Leaf-pile driver gets favorable response from Oregon Supreme Court

Article subtitle: 
Supreme justices: Appeals Court decision reversing Cinthya Garcia-Cisneros' conviction will stand
Article author: 
Jill Rehkopf Smith
Article publisher: 
NewsTimes
Article date: 
Thursday, September 14, 2017
Article category: 
Crime
Medium
Article Body: 

The Oregon Supreme Court has ruled in favor of Cinthya Garcia-Cisneros, denying state prosecutors' Petition to Review a May 3 Court of Appeals decision that threw out Garcia's highly publicized "hit-and-run" conviction of January 2014.

Both sides in the case agreed Garcia, a Forest Grove resident, didn't initially realize she'd accidentally driven over two young stepsisters — Anna Dieter-Eckerdt and Abigail Robinson, ages 6 and 11 — who were apparently lying or hiding in a huge leaf pile on Forest Grove's Main Street in October 2013.
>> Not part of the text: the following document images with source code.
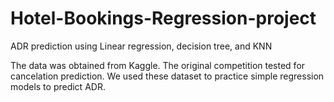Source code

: # Hotel-Bookings-Regression-project
ADR prediction using Linear regression, decision tree, and KNN

The data was obtained from Kaggle. The original competition tested for cancelation prediction.
We used these dataset to practice simple regression models to predict ADR.
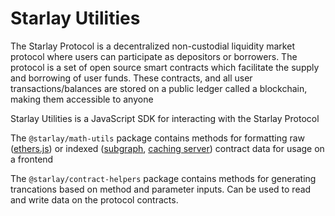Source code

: # Starlay Utilities

The Starlay Protocol is a decentralized non-custodial liquidity market protocol
where users can participate as depositors or borrowers. The protocol is a set of
open source smart contracts which facilitate the supply and borrowing of user
funds. These contracts, and all user transactions/balances are stored on a
public ledger called a blockchain, making them accessible to anyone

Starlay Utilities is a JavaScript SDK for interacting with the Starlay Protocol

The `@starlay/math-utils` package contains methods for formatting raw ([ethers.js](#ethers.js)) or indexed ([subgraph](#subgraph), [caching server](#caching-server)) contract data for usage on a frontend

The `@starlay/contract-helpers` package contains methods for generating trancations
based on method and parameter inputs. Can be used to read and write data on the
protocol contracts.
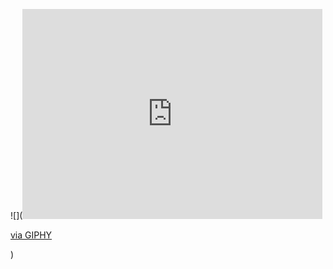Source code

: ![](<iframe src="https://giphy.com/embed/DQk9rXeSXEgRW" width="480" height="336" frameBorder="0" class="giphy-embed" allowFullScreen></iframe><p><a href="https://giphy.com/gifs/boondocks-adult-swim-the-boondocks-DQk9rXeSXEgRW">via GIPHY</a></p>)
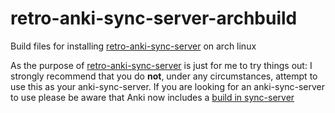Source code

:# retro-anki-sync-server-archbuild
Build files for installing [retro-anki-sync-server](https://github.com/peterclifton/retro-anki-sync-server) on arch linux

As the purpose of [retro-anki-sync-server](https://github.com/peterclifton/retro-anki-sync-server) is just for me to try things out: I strongly recommend that you do **not**, under any circumstances, attempt to use this as 
your anki-sync-server.  If you are looking for an anki-sync-server to use please 
be aware that Anki now includes a 
[build in sync-server](https://docs.ankiweb.net/sync-server.html)
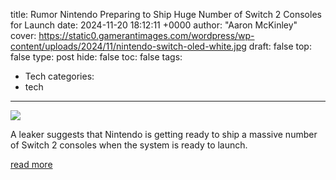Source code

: title: Rumor Nintendo Preparing to Ship Huge Number of Switch 2 Consoles for Launch
date: 2024-11-20 18:12:11 +0000
author: "Aaron McKinley"
cover: https://static0.gamerantimages.com/wordpress/wp-content/uploads/2024/11/nintendo-switch-oled-white.jpg
draft: false
top: false
type: post
hide: false
toc: false
tags:
  - Tech
categories:
  - tech
---

![](https://static0.gamerantimages.com/wordpress/wp-content/uploads/2024/11/nintendo-switch-oled-white.jpg)

A leaker suggests that Nintendo is getting ready to ship a massive number of Switch 2 consoles when the system is ready to launch.

[read more](https://gamerant.com/nintendo-switch-2-console-supply-rumors/)
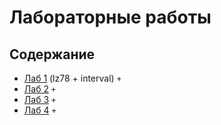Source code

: # Лабораторные работы

## Содержание

- [Лаб 1](https://github.com/JKearnsl/InfoCompression) (lz78 + interval) `+`
- [Лаб 2](https://github.com/JKearnsl/BMPDecoding/blob/master/README.md) `+`
- [Лаб 3](https://github.com/JKearnsl/Steganography) `+`
- [Лаб 4](https://github.com/JKearnsl/HammingCoder) `+`
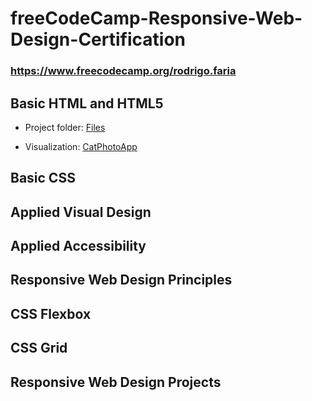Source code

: # freeCodeCamp-Responsive-Web-Design-Certification

### https://www.freecodecamp.org/rodrigo.faria

## Basic HTML and HTML5

- Project folder: <a href="https://github.com/rfaria/freeCodeCamp-Responsive-Web-Design-Certification/tree/master/Basic%20HTML%20and%20HTML5">Files</a>

- Visualization: <a href="https://htmlpreview.github.io/?https://github.com/rfaria/freeCodeCamp-Responsive-Web-Design-Certification/blob/master/Basic%20HTML%20and%20HTML5/CatPhotoApp.html">CatPhotoApp</a>

## Basic CSS
## Applied Visual Design
## Applied Accessibility
## Responsive Web Design Principles
## CSS Flexbox
## CSS Grid
## Responsive Web Design Projects
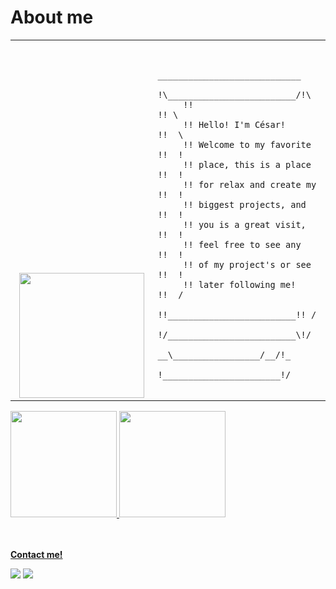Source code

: # About me

<table>
  <tr>
   <td valign="bottom" width='373px' align='center'> 
    <img width='200px' src='https://user-images.githubusercontent.com/43748428/164916217-4feef82e-aab7-45fe-b543-0399cc9cf8e9.gif'/>
   </td>
   <td width='473px'> 
   <pre><code> 
      ____________________________
     !\_________________________/!\
     !!                         !! \
     !! Hello! I&#39;m César!       !!  \
     !! Welcome to my favorite  !!  !
     !! place, this is a place  !!  !
     !! for relax and create my !!  !
     !! biggest projects, and   !!  !
     !! you is a great visit,   !!  !
     !! feel free to see any    !!  !
     !! of my project&#39;s or see  !!  !
     !! later following me!     !!  /
     !!_________________________!! /
     !/_________________________\!/
        __\_________________/__/!_
       !_______________________!/    
     </code></pre>
   </td>
  </tr>
</table>



 <div>
  <a href="https://github.com/cesarzxk">
  <img height="170em" src="https://github-readme-stats.vercel.app/api?username=cesarzxk&show_icons=true&theme=tokyonight&include_all_commits=true&count_private=true"/>
  <img height="170em" src="https://github-readme-stats.vercel.app/api/top-langs/?username=cesarzxk&layout=compact&langs_count=16&theme=tokyonight"/>
</div>

<br/><br/>
  <strong>Contact me!</strong>
 <p align="left">
  <a href="https://www.linkedin.com/in/cs-vargas" target="_blank" alt="LinkedIn"><img src="https://img.shields.io/badge/-LinkedIn-blue?style=flat-square&logo=Linkedin&logoColor=white&link=https://www.linkedin.com/in/cs-vargas"></a>  
  <a href="mailto:cesar_vargas@id.uff.br" alt="Email"><img src="https://img.shields.io/badge/-Gmail-c14438?style=flat-square&logo=Gmail&logoColor=white&link=mailto:cesar_vargas@id.uff.br"></a>  
  </p>
</p>

</p>

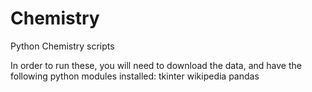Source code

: # Chemistry
Python Chemistry scripts

In order to run these, you will need to download the data, and have the following python modules installed:
tkinter
wikipedia
pandas
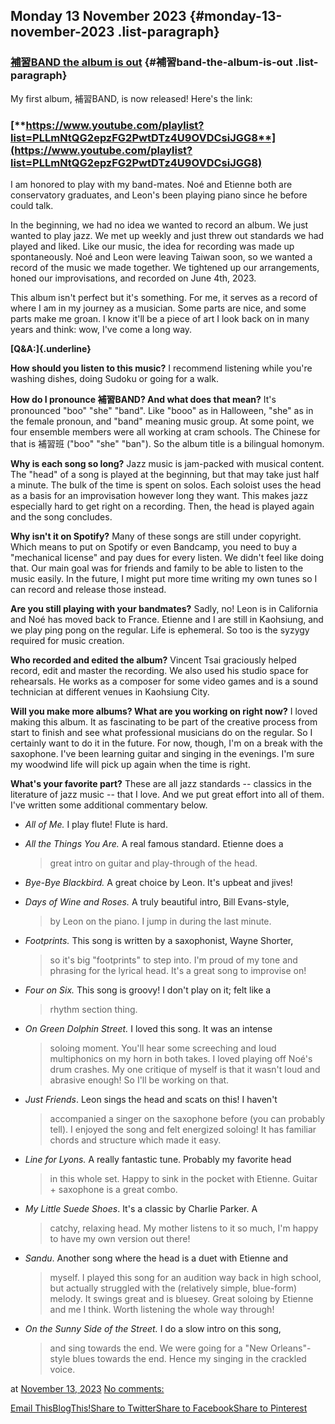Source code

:## Monday 13 November 2023 {#monday-13-november-2023 .list-paragraph}

### [補習BAND the album is out](https://www.rohanprasad.org/2023/11/band-album-is-out.html)  {#補習band-the-album-is-out .list-paragraph}

My first album, 補習BAND, is now released! Here\'s the link:

### [**https://www.youtube.com/playlist?list=PLLmNtQG2epzFG2PwtDTz4U9OVDCsiJGG8**](https://www.youtube.com/playlist?list=PLLmNtQG2epzFG2PwtDTz4U9OVDCsiJGG8)

I am honored to play with my band-mates. Noé and Etienne both are
conservatory graduates, and Leon\'s been playing piano since he before
could talk.

In the beginning, we had no idea we wanted to record an album. We just
wanted to play jazz. We met up weekly and just threw out standards we
had played and liked. Like our music, the idea for recording was made up
spontaneously. Noé and Leon were leaving Taiwan soon, so we wanted a
record of the music we made together. We tightened up our arrangements,
honed our improvisations, and recorded on June 4th, 2023.

This album isn\'t perfect but it\'s something. For me, it serves as a
record of where I am in my journey as a musician. Some parts are nice,
and some parts make me groan. I know it\'ll be a piece of art I look
back on in many years and think: wow, I\'ve come a long way.

**[Q&A:]{.underline}**

**How should you listen to this music?** I recommend listening while
you\'re washing dishes, doing Sudoku or going for a walk.

**How do I pronounce 補習BAND? And what does that mean?** It\'s
pronounced \"boo\" \"she\" \"band\". Like \"booo\" as in Halloween,
\"she\" as in the female pronoun, and \"band\" meaning music group. At
some point, we four ensemble members were all working at cram schools.
The Chinese for that is 補習班 (\"boo\" \"she\" \"ban\"). So the album
title is a bilingual homonym.

**Why is each song so long?** Jazz music is jam-packed with musical
content. The \"head\" of a song is played at the beginning, but that may
take just half a minute. The bulk of the time is spent on solos. Each
soloist uses the head as a basis for an improvisation however long they
want. This makes jazz especially hard to get right on a recording. Then,
the head is played again and the song concludes.

**Why isn\'t it on Spotify?** Many of these songs are still under
copyright. Which means to put on Spotify or even Bandcamp, you need to
buy a \"mechanical license\" and pay dues for every listen. We didn\'t
feel like doing that. Our main goal was for friends and family to be
able to listen to the music easily. In the future, I might put more time
writing my own tunes so I can record and release those instead.

**Are you still playing with your bandmates?** Sadly, no! Leon is in
California and Noé has moved back to France. Etienne and I are still in
Kaohsiung, and we play ping pong on the regular. Life is ephemeral. So
too is the syzygy required for music creation.

**Who recorded and edited the album?** Vincent Tsai graciously helped
record, edit and master the recording. We also used his studio space for
rehearsals. He works as a composer for some video games and is a sound
technician at different venues in Kaohsiung City.

**Will you make more albums? What are you working on right now?** I
loved making this album. It as fascinating to be part of the creative
process from start to finish and see what professional musicians do on
the regular. So I certainly want to do it in the future. For now,
though, I\'m on a break with the saxophone. I\'ve been learning guitar
and singing in the evenings. I\'m sure my woodwind life will pick up
again when the time is right.

**What\'s your favorite part?** These are all jazz standards \--
classics in the literature of jazz music \-- that I love. And we put
great effort into all of them. I\'ve written some additional commentary
below.

-   *All of Me.* I play flute! Flute is hard.

-   *All the Things You Are.* A real famous standard. Etienne does a
    > great intro on guitar and play-through of the head.

-   *Bye-Bye Blackbird.* A great choice by Leon. It\'s upbeat and jives!

-   *Days of Wine and Roses.* A truly beautiful intro, Bill Evans-style,
    > by Leon on the piano. I jump in during the last minute.

-   *Footprints.* This song is written by a saxophonist, Wayne Shorter,
    > so it\'s big \"footprints\" to step into. I\'m proud of my tone
    > and phrasing for the lyrical head. It\'s a great song to improvise
    > on!

-   *Four on Six.* This song is groovy! I don\'t play on it; felt like a
    > rhythm section thing.

-   *On Green Dolphin Street.* I loved this song. It was an intense
    > soloing moment. You\'ll hear some screeching and loud multiphonics
    > on my horn in both takes. I loved playing off Noé\'s drum crashes.
    > My one critique of myself is that it wasn\'t loud and abrasive
    > enough! So I\'ll be working on that.

-   *Just Friends*. Leon sings the head and scats on this! I haven\'t
    > accompanied a singer on the saxophone before (you can probably
    > tell). I enjoyed the song and felt energized soloing! It has
    > familiar chords and structure which made it easy.

-   *Line for Lyons.* A really fantastic tune. Probably my favorite head
    > in this whole set. Happy to sink in the pocket with Etienne.
    > Guitar + saxophone is a great combo.

-   *My Little Suede Shoes*. It\'s a classic by Charlie Parker. A
    > catchy, relaxing head. My mother listens to it so much, I\'m happy
    > to have my own version out there!

-   *Sandu*. Another song where the head is a duet with Etienne and
    > myself. I played this song for an audition way back in high
    > school, but actually struggled with the (relatively simple,
    > blue-form) melody. It swings great and is bluesey. Great soloing
    > by Etienne and me I think. Worth listening the whole way through!

-   *On the Sunny Side of the Street.* I do a slow intro on this song,
    > and sing towards the end. We were going for a \"New
    > Orleans\"-style blues towards the end. Hence my singing in the
    > crackled voice.

at [November 13,
2023](https://www.rohanprasad.org/2023/11/band-album-is-out.html) [No
comments:](https://www.rohanprasad.org/2023/11/band-album-is-out.html#comment-form)

[Email
This](https://www.blogger.com/share-post.g?blogID=597296393545314941&postID=3901196335287877643&target=email)[BlogThis!](https://www.blogger.com/share-post.g?blogID=597296393545314941&postID=3901196335287877643&target=blog)[Share
to
Twitter](https://www.blogger.com/share-post.g?blogID=597296393545314941&postID=3901196335287877643&target=twitter)[Share
to
Facebook](https://www.blogger.com/share-post.g?blogID=597296393545314941&postID=3901196335287877643&target=facebook)[Share
to
Pinterest](https://www.blogger.com/share-post.g?blogID=597296393545314941&postID=3901196335287877643&target=pinterest)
Then 18, Garcia spent three months in jail before going to trial in front of Washington County Circuit Court Judge Rick Knapp. A jury found Garcia guilty of two counts of "failure to perform the duties of a driver toward injured persons," a felony.

At the request of the victims' families, Knapp sentenced Garcia to probation and community service.

But the Court of Appeals ruled last May that she never should have been convicted in the first place because Knapp should have granted defense attorney Ethan Levi's motion for acquittal.

The intent behind the "failure to perform duties" law is to "penalize a driver who attempts to escape his financial responsibility for damage or attempts to escape criminal or civil prosecution by fleeing the scene of an accident without giving the required information to the other party," wrote Appeals Court Judge James C. Egan.

Levi said he requested three times — during pre-trial motions, after the state presented its case, and again after the jury pronounced its verdict — that Knapp dismiss the case or aquit Garcia because she didn't realize she had struck or hurt anyone and therefore was not trying to escape any responsibility when she drove away from the scene.

But the state argued — and Knapp agreed — that a duty to return to the scene of the accident was implicit in the statute.

The Supreme Court today, Sept. 14, upheld the Court of Appeals' finding that the statute actually indicates the opposite — that the required duties would be imposed "only on a driver who knew at the time of the accident that he or she was involved in an accident and thus can 'immediately' take action."

Now Levi needs to file another motion for acquittal. If that motion is granted, he will look into expunging the arrest from Garcia's record.

"I just emailed her and she's very happy about it," Levi said. But the shadow of the tragedy hangs over the news, he added. "We're not like, jubilant, because it was this whole horrible thing."